From the entries below, reproduce exactly the line containing "stage to compress", the line containing "to the stage to", and every line in between, with nothing added.

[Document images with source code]
|---|

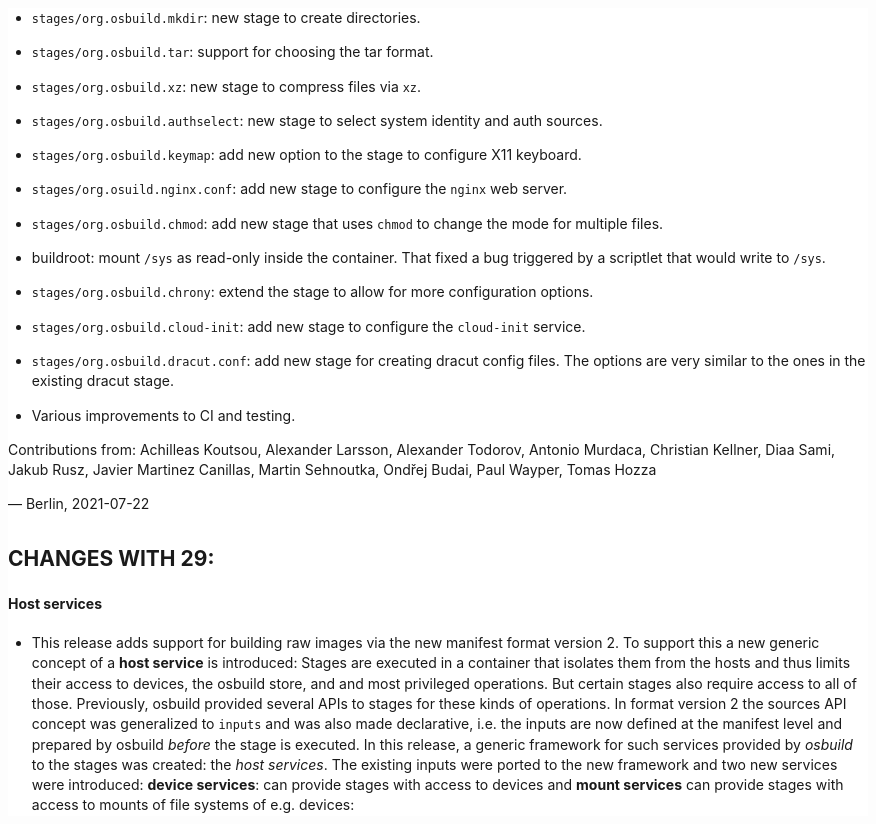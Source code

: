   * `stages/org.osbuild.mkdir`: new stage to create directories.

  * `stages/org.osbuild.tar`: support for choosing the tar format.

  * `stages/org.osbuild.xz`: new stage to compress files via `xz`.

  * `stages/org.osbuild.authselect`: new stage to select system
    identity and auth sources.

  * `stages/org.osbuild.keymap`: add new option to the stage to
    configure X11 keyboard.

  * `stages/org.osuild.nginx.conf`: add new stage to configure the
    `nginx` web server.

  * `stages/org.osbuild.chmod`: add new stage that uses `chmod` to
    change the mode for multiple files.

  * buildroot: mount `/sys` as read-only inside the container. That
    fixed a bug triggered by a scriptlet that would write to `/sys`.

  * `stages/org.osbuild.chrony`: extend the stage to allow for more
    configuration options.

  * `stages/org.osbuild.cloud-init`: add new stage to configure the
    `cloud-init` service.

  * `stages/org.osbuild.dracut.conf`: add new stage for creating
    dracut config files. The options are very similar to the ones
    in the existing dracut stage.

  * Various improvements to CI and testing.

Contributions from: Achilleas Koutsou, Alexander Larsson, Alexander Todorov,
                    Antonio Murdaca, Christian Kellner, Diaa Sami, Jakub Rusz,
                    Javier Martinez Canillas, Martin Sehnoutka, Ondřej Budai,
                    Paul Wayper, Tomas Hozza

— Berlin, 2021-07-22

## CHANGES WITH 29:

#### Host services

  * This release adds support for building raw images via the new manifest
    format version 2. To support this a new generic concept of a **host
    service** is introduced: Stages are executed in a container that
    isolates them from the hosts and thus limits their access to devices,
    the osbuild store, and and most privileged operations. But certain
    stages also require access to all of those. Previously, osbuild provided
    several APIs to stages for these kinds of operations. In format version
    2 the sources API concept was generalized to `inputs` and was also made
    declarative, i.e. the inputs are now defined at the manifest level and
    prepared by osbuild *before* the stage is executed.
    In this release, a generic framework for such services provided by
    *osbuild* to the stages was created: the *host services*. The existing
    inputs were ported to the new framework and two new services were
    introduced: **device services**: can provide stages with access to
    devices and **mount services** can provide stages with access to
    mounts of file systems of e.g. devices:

|---|

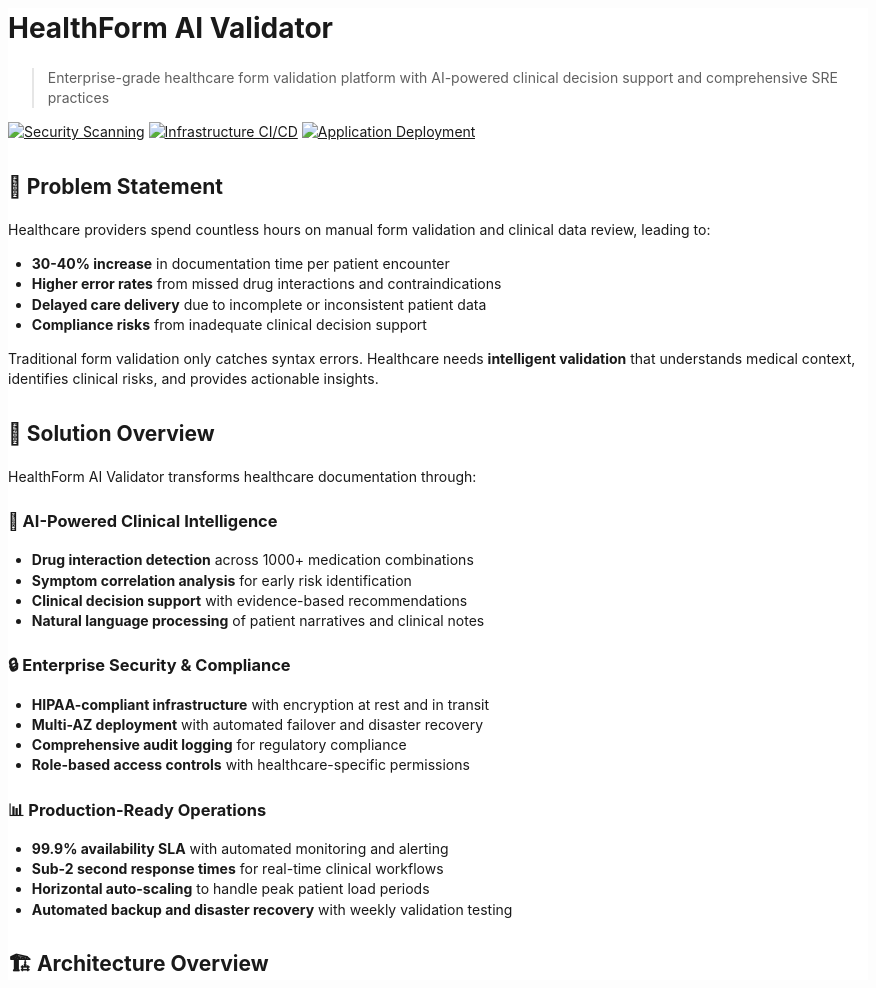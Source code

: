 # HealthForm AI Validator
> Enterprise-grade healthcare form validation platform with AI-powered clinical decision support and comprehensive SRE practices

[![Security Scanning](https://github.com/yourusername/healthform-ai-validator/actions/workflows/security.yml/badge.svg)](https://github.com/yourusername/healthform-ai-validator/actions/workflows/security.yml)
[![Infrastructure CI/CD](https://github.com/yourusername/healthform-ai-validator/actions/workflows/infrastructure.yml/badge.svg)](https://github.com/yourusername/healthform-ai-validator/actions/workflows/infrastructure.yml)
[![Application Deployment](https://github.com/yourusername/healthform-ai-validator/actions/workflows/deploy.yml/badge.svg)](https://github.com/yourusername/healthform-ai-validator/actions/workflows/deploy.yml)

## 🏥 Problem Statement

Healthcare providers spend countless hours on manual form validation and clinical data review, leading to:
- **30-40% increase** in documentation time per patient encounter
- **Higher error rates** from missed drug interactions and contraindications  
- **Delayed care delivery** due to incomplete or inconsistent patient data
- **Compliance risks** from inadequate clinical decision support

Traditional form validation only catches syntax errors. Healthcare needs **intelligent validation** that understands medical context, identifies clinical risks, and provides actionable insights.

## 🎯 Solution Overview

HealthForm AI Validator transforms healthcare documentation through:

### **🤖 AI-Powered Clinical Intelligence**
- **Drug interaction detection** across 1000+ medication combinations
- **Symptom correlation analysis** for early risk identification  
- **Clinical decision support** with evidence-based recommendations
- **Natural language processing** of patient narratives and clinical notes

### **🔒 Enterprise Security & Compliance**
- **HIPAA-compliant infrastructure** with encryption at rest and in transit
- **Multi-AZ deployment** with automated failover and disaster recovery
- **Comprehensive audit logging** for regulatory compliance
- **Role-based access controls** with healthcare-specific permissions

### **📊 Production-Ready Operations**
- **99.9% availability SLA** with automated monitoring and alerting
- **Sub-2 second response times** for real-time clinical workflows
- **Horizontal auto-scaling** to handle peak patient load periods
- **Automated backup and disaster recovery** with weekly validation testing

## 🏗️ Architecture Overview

|---|

Reply
  * `stages/org.osbuild.xz`: new stage to compress files via `xz`.

  * `stages/org.osbuild.authselect`: new stage to select system
    identity and auth sources.

  * `stages/org.osbuild.keymap`: add new option to the stage to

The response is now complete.